In casual conversations at the grocery store, we hear it time and time again…. “We haven’t had a real winter in X years.” Each year, it goes up a bit, and the number depends on your age.
Olde timers say the last “real winter” was 30+ years ago, back when storms packed your doorway in with snow, and you couldn’t see out the windows without shoveling. I’ve never seen one of those winters.
The last “real winter” I remember was 10 years ago, the winter I was pregnant with my daughter. I remember shoveling paths through hip-deep snow to feed the pigs, trying to find a way to make the shovel work around my baby’s snug cocoon on the front of my body.
That January, my husband had to travel for work, and it didn’t go above zero the whole time he was gone. Living off the grid and heating solely with wood, I did little else but tote and haul my heat all week and try to fight back the -27-degree temps.
I suspect the responsibility felt even heavier, given my daughter was still inside me, and that weight just couldn’t be put down. At least she was warm.
That was the last time, though.
The last time it got really cold here on the homestead. The last winter with more than a few inches of snow in a go.
The last white Christmas.
We joke that my daughter is our sweet summer child, born just after the last cold winters.
Every year since, we’ve had grass on Christmas. Rain. Ice storms too, sometimes floods, and then more rain.
Our New Year’s Eve snowshoe tradition has been replaced by soccer games, sometimes with ice spikes on, but soccer games nonetheless. Last year, my kids were hoping for yard camping.
In truth, less snow and warmer temperatures actually means a harder winter most years.
Less snow, yes.

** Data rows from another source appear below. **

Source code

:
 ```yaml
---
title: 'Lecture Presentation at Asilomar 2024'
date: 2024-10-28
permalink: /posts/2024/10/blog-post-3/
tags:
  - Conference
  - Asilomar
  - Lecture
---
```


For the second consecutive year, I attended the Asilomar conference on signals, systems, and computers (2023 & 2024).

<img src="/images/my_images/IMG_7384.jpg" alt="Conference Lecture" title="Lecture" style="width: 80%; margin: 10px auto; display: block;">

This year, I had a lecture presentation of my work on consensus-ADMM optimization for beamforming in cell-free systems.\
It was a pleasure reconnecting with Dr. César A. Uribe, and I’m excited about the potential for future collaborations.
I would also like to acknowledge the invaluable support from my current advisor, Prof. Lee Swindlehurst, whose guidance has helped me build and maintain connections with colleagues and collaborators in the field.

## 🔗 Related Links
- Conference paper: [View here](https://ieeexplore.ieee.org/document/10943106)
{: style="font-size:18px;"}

But more ice.
And when we do get snow, it’s heavy wet snow that sticks to everything, and bends tree branches to the point of breaking, before melting into slush a day or two later.
Two inches of rain, melting off the insulating blanket on the ground, then a freeze that dives deep into the soil, spoiling foundations, freezing pipes, and rutting roads.
Even with -30 degree temps, the frost only drives so deep when there’s 4 feet of snow on the ground. Snow is mostly air, and it’s a great insulator. But with a slick inch of ice on the ground, temps above zero drive deeper.
The ground freezes deeper.
Foundations that were deep enough to handle the “hard winters” of times gone past heave and buckle, as the temperatures swing back and forth above zero.
Pipes freeze. Rivers freeze, then thaw, then dam with ice and spill over onto the land.
Kids learn that those “Frost Heaves” signs on the side of the road are not, in fact, commemorations of places where the famous Robert Frost Lost his lunch. (My dad always told us that.)
They’re instead places where you bust a tie rod and spoil an axle.
So here I am, chipping ice off the path by my front door, and thinking about peaches.
Fresh, sweet, juicy peaches.
We’ve shifted from a cold zone 3/4 all the way up to a zone 5.
And now we can grow Peaches. And Almonds. And Pecans.
Mulberries. Persimmons. Pawpaws. Asian Pears. Rainier Cherries.
And Figs, yes, even Figs.
Maybe this year will bring snow, and colder temps. That’s ok. Peaches are short-lived trees anyway. Or maybe just more rain (on top of the two inches from yesterday).
We can have a white Christmas, or we can have peaches and ice.
And my sweet summer child is as excited about peaches as she is about snowball fights, so either way, she’s happy.
Until Next Time,
Ashley at PracticalSelfReliance
I’m in NC zone 8a now (I miss being zone 7b). With the warmer winters I get concerned if we will have enough chill hours to allow the fruit trees to thrive. You mentioned frost heaves and that brings back memories of growing up in central NH during the 80s. Since it was the 80s and there was no supervision or discipline…we used to sit on the back seats of the school bus crouched down with our feet on the seats. When we would hit a frost heaves, we’d be thrown up several feet into the air. I think we nearly hit the roof at times. Totally unsafe but it was a blast. And the bus drivers didn’t care. Looked forward to April every year because of the frost heaves. Blessings to you during this season.
Love the warm winters. The extended growing season is terrific. Breaking ice so the animals can drink is something we don't like to do all the time. But the cold will come back. It's been changing back and forth forever. I think that impressive Tonga volcano steamed us up pretty well, lately.